In the first place, queries are very expensive operations, and are ultimately unnecessary in this example. Conversion rates do not change, and new Units are rare. Hard-coding conversion rates as a static data structure within the conversion logic improves the performance and scalability of the extension. Second, using tables leads to the situation where there are tables in the database that have no apparent relationship to anything else.
Therefore, it is a good idea to avoid putting SQL queries into UDRs. And if you do, avoid using 'C' or Java. Run-time costs of a UDR containing SQL are almost all incurred in the query; it does not matter which language you use.

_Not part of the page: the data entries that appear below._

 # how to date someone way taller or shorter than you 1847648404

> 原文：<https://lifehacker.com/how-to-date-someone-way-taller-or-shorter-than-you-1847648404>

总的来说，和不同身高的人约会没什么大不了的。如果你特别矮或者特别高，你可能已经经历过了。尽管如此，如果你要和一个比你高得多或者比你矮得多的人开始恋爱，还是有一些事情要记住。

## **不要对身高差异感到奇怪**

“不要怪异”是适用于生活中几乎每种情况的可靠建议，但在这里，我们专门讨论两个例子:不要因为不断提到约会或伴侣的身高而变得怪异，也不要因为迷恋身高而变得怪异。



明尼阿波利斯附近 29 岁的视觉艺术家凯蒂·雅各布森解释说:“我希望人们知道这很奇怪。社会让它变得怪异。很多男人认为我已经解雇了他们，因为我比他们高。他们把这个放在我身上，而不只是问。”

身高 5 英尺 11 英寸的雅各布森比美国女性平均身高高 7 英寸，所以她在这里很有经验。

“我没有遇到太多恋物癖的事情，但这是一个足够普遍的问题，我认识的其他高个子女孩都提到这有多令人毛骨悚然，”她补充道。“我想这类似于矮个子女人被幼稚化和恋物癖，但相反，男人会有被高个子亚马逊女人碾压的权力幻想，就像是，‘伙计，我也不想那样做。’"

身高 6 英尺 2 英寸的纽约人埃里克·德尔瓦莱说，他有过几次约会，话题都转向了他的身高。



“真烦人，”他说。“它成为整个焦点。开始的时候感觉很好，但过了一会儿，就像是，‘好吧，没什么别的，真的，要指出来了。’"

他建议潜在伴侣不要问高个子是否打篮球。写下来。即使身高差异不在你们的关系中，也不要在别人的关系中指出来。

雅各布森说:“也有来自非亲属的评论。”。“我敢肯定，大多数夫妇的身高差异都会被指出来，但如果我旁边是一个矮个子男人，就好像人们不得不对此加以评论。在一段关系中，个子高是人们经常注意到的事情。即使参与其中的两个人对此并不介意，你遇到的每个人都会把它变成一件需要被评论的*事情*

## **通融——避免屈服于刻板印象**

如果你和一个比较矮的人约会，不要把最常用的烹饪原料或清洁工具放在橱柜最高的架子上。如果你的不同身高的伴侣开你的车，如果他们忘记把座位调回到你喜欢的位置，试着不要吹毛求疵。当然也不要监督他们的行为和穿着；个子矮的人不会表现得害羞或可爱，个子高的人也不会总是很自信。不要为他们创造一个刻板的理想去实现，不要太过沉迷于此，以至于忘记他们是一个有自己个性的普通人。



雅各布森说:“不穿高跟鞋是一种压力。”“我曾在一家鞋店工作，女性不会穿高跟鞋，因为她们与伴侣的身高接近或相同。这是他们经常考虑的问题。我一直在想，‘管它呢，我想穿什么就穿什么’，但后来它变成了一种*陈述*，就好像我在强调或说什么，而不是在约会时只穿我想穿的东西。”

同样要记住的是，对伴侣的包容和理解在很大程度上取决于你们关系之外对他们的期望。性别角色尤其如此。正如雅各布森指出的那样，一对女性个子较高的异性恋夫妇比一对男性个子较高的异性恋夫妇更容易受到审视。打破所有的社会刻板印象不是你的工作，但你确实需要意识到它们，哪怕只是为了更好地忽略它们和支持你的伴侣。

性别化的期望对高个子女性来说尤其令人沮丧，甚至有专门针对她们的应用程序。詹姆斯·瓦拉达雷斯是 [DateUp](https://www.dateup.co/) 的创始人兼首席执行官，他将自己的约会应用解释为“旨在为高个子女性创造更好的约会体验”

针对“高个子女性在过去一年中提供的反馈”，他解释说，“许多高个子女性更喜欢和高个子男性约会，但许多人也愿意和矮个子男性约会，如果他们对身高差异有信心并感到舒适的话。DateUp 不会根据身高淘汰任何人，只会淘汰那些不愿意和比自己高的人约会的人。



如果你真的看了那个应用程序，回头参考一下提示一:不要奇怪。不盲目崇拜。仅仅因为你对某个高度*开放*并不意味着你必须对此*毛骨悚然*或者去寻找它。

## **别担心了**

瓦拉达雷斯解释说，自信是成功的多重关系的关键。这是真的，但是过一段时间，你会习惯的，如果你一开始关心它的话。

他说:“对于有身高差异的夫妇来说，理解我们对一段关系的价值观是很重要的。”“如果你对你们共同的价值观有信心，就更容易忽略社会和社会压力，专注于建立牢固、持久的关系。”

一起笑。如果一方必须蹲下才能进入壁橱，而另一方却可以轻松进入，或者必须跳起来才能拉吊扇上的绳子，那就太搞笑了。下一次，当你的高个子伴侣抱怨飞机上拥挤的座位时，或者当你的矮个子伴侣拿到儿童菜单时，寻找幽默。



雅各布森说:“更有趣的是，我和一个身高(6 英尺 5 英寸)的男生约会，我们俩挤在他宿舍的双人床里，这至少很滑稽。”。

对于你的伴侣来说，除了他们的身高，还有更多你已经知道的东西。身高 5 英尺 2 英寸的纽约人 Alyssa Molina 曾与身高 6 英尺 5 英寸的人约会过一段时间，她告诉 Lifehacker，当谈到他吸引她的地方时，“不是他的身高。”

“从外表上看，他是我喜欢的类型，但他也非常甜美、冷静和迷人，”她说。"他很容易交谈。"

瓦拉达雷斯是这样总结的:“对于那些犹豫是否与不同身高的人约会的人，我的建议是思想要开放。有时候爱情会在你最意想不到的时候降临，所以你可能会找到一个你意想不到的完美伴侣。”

But, on the other hand, a complete ban on using SQL in behavior functions is unreasonable. Some conversion rates do change with time; as is the case with Currency. On a day-to-day basis, the exchange rate of Canadian dollars to U.S. dollars varies. The most efficient way to do this is to create a table to store exchange rates, and to include SELECT queries in the logic that handles the conversions. Although this slows the database down, it is necessary to ensure that query results are correct.
Using DataBlades
Frequently, you will find that some of the datatypes you need to use in your schema are available in a DataBlade. In our example, the Geographic_Point and Document objects are obvious examples of functionality you can buy rather than build. In general, this is a very good idea. When the code in your application is the same code running in thousands of other people's, and when the code was written in the first place by an expert in some narrow technical field, that code will probably have fewer bugs and will outperform anything you could write yourself.
Also, there are many places on the Web to find useful "bladelet" extensions. Typically, these come complete with full source code, making them easy to modify. And they are valuable examples, illustrating more complex aspects of the Server Application Programming Interface (SAPI) and UDT/UDR design. In the figure below, Figure 6, we include a partial list of useful Web sites.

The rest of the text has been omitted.